Vishnevskaya is not, like the admirable pianists and string players of the younger Russian generation, the product of the rigorous training of Soviet musical academies. Brought up in war-torn, blockaded Leningrad (having lost both her parents) she went to no musical academy and began her career with an operetta troupe. Then she made a living singing light classics in variety concerts while studying with a distinguished vocal teacher, Vera Garina. (Mme Garina has since died; Vishnevskaya goes to no other coach.) Her reward was when an auditioning panel from the Bolshoi visited Leningrad in 1952. She was taken into the company and in 1953 came her first star part, Tatyana in Tchaikovsky's Eugene Onegin.

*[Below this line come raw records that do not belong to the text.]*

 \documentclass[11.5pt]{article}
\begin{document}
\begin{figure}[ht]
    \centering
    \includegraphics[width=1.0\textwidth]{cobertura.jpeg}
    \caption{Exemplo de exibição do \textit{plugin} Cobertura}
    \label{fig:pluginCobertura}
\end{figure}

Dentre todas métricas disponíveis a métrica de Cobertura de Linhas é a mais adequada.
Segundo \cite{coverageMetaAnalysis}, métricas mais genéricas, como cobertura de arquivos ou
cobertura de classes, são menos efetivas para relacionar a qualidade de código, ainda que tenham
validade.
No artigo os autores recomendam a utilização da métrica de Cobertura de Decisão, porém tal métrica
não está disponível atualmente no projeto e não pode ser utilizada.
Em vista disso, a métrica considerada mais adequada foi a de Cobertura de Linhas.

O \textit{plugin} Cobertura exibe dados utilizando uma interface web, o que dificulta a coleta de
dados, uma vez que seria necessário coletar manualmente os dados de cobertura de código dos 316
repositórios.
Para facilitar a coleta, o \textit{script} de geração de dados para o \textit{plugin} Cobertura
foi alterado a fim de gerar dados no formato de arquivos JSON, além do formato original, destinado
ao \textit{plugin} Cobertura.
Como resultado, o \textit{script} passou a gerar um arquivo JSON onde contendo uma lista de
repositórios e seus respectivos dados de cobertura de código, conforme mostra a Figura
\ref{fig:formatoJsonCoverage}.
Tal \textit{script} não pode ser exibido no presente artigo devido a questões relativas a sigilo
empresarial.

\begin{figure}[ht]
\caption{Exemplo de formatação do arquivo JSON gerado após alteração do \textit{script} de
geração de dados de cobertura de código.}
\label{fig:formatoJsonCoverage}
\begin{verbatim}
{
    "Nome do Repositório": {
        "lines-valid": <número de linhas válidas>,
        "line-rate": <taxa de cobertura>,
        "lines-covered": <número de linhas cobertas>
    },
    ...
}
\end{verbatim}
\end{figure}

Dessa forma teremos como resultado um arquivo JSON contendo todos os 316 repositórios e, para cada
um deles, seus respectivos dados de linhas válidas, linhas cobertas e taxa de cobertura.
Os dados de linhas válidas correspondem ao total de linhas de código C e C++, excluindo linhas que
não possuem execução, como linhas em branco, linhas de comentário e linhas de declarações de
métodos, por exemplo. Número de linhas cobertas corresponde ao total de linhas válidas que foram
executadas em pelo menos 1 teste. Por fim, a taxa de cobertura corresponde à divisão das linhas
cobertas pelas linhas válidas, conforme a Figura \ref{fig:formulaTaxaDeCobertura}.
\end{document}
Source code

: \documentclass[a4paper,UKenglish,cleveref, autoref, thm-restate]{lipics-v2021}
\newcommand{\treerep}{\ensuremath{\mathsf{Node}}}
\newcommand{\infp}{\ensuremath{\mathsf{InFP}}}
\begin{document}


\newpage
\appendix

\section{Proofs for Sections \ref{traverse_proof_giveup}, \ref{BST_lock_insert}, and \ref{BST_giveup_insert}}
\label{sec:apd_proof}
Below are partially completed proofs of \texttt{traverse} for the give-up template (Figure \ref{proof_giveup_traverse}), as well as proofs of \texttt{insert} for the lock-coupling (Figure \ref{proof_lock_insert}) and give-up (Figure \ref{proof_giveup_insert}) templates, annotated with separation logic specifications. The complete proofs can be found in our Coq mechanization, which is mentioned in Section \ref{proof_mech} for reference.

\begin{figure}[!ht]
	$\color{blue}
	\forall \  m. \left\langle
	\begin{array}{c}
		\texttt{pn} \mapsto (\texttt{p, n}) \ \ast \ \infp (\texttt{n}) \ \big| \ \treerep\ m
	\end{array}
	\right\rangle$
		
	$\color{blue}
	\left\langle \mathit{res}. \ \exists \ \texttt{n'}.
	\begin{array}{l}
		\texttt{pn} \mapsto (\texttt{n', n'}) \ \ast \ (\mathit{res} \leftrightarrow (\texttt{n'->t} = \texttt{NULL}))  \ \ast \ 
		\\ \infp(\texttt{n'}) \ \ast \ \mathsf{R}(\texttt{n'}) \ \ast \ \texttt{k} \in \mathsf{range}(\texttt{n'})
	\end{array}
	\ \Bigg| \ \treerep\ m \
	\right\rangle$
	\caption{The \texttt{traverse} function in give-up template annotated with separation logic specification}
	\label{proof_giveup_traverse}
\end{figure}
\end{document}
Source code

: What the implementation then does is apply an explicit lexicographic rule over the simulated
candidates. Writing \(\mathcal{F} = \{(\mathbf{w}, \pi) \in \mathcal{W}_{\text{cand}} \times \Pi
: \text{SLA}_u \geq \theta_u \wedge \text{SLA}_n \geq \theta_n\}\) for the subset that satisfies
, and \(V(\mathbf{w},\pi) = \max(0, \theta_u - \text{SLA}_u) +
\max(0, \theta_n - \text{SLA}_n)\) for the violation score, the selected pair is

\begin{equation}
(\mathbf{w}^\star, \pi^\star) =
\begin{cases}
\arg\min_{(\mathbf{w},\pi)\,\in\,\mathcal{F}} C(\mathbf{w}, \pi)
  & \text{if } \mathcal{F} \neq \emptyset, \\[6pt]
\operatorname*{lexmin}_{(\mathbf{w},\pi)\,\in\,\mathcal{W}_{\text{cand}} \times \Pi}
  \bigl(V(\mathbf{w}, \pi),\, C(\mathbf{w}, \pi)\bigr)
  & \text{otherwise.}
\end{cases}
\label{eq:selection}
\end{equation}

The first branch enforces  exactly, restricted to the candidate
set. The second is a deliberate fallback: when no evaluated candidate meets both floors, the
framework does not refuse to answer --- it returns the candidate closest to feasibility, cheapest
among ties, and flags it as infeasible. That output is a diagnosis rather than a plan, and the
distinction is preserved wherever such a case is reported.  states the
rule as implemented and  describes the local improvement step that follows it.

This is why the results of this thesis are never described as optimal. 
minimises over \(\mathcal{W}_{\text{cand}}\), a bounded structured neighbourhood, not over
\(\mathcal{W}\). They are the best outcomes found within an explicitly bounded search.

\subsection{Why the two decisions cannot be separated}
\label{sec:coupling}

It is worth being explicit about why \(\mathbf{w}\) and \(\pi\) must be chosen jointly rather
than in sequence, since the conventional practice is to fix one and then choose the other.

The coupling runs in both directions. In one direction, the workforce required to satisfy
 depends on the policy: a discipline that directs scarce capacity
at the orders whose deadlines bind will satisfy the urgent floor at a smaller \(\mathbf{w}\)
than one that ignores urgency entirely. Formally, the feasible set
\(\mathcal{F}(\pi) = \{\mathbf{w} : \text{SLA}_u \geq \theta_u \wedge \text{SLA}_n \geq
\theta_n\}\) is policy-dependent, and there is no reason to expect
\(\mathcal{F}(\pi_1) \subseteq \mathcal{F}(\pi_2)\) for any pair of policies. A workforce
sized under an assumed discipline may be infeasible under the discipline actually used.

The roles she has since assumed show the breadth of her style. I give only a selection: Cherubino in The Marriage of Figaro, Leonora in Fidelio, Natasha in Prokofiev's War and Peace, Alice in Verdi's Falstaff (her latest role), and Marguerite in Faust. Shortly she will sing Violetta in La traviata and (in concert) the one-woman role in Poulenc's La Voix Humaine. Like me, she has a love for Faust and seemed puzzled when I told her how it has slumped in opera-goers' favour in the West generally. She has sung Elisabeth in a Moscow concert performance of Tannhäuser (or 'Tanngäuser' as he is called in Russian, just as Hamlet is Gamlet); and the celebrated 'Dich, teure Halle', in Russian, will be one of the items of her forthcoming Soviet disc of operatic arias with the Bolshoi Theatre Orchestra.
I ventured to tell Vishnevskaya that I thought she was not heard at her best on gramophone records – and she agreed. She dislikes recording and insists that recorded performances are not 'living' ones, in contrast with a theatrical performance however bad! Voice apart, one misses on records the vivid gestures which Vishnevskaya uses even on the concert platform. Such gestures are in excess of what our Western singers usually give us, but Vishnevskaya tells me the gesturing is not typically a Russian 'recital manner' but simply her own 'and why not?'
At both Aldeburgh and Edinburgh last year she appeared with her husband, Mstislav Rostropovich, as the accompanist. As if it were not enough for him to be so accomplished as both pianist and cellist (and he is also a composer) he has just recently made his debut as a conductor – sharing a concert with his wife and with Shostakovich, who also conducted part of the programme. I hinted to Vishnevskaya that there are many conductors in the world but, as a cellist, only one Rostropovich. She smiled assent: 'That's what I've told him myself!'
Rostropovich's conducting debut took place in the Russian provincial city of Gorky, but he hopes to repeat this particular programme (with his wife and Shostakovich) in Moscow – and even to conduct an orchestra for a concert by his wife in London, if someone asks him! What musical surprises will eventually come from the children of these two great artists I cannot guess, but I am assured that Olga, now nearly seven, was singing Tatyana's 'Letter Song' correctly when she was four.